### Assigned task
Would you find each line in the entries below with the string "receive" and copy it?
Input data below:
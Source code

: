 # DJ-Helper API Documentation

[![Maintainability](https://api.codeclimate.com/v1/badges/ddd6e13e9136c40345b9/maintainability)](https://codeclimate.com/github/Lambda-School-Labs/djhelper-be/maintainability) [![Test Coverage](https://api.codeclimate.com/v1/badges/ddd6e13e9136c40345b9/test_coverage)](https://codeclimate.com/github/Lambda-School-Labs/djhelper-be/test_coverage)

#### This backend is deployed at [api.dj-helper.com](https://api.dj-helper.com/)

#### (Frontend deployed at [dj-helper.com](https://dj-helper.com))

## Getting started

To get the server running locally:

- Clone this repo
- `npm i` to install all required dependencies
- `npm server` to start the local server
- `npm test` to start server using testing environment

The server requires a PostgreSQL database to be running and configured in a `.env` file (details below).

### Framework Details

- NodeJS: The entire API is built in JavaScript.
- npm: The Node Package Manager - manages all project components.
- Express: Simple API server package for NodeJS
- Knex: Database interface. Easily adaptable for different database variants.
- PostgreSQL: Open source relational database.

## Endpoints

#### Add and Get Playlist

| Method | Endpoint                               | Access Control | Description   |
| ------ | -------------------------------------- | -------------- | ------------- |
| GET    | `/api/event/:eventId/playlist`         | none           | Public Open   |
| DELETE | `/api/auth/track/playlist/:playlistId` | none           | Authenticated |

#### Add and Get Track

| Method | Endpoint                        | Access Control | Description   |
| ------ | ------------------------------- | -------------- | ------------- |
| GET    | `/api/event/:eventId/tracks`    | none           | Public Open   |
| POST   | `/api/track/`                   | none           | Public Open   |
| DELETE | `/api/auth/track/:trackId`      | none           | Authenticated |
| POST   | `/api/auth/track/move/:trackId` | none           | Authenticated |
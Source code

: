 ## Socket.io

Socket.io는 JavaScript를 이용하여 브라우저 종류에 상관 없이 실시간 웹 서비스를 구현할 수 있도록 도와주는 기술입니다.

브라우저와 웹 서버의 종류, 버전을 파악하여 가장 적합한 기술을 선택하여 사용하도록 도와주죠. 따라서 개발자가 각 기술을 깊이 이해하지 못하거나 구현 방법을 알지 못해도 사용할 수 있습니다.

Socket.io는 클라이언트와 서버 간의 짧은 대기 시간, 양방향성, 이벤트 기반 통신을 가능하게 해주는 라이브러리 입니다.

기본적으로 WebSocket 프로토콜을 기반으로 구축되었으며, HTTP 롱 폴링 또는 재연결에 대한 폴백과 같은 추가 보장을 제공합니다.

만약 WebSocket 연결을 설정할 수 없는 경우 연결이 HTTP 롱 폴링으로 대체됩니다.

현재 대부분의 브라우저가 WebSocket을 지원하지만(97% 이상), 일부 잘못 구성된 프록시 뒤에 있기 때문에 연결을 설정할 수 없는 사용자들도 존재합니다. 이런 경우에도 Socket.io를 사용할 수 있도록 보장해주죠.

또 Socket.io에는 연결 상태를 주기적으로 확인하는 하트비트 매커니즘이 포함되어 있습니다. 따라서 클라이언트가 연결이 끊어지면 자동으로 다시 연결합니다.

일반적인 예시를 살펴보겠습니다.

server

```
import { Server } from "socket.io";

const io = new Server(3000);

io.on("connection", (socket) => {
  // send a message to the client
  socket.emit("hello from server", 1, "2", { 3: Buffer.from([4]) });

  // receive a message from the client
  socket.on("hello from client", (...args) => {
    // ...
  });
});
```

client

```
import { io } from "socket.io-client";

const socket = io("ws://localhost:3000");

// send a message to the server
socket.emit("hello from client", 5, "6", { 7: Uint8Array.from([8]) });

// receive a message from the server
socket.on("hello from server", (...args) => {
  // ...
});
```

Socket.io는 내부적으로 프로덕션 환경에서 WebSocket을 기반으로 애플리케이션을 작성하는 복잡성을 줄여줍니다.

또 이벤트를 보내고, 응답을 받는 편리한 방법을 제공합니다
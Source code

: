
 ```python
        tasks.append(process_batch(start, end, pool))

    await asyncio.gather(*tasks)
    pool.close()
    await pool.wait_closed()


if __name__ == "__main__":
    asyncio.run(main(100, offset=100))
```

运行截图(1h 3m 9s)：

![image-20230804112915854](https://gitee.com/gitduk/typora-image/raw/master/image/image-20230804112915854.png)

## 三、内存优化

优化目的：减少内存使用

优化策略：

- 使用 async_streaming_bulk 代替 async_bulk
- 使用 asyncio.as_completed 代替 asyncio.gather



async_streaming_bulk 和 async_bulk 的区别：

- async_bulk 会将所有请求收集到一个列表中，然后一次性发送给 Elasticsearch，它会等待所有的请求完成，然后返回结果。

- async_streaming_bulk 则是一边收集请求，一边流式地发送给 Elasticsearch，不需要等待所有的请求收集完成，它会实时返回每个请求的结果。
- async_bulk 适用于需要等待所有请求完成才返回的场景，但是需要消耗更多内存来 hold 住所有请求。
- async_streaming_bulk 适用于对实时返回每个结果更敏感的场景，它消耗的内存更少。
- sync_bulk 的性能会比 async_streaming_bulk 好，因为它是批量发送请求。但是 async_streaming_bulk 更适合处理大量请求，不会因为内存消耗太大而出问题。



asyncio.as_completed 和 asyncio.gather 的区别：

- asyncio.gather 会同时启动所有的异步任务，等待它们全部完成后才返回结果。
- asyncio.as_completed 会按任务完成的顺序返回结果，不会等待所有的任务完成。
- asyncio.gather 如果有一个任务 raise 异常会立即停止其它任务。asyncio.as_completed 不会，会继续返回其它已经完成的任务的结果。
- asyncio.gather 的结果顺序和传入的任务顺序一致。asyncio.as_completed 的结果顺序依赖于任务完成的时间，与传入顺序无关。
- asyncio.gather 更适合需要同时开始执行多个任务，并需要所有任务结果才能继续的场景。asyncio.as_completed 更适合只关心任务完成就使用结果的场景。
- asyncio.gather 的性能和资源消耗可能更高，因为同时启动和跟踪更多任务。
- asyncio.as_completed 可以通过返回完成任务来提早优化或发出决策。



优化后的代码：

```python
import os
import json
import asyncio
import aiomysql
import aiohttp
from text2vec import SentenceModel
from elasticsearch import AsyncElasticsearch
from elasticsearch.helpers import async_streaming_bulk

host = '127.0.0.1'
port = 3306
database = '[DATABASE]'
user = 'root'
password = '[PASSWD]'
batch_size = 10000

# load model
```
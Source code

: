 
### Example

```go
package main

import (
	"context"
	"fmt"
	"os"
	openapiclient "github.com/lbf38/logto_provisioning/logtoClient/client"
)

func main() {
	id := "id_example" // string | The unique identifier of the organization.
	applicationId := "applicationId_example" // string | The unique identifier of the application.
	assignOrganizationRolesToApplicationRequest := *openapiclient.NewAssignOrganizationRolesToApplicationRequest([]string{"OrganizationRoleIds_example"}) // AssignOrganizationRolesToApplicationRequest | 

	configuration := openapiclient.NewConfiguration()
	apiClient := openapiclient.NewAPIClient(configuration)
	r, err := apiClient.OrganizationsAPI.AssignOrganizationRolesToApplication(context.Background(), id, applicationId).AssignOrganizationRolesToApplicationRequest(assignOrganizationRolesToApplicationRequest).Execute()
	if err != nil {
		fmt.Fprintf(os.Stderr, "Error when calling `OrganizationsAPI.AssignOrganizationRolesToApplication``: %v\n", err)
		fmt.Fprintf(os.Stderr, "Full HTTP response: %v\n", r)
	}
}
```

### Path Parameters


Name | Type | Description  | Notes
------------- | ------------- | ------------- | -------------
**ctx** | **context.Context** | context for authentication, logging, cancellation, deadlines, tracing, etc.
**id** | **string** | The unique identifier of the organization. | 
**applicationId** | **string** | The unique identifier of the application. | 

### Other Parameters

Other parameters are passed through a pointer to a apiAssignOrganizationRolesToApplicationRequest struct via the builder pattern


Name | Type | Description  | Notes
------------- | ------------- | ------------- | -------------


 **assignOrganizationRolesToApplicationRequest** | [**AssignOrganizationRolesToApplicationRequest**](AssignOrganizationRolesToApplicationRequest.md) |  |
End of Input data.
### Exercise output
  // receive a message from the client
// receive a message from the server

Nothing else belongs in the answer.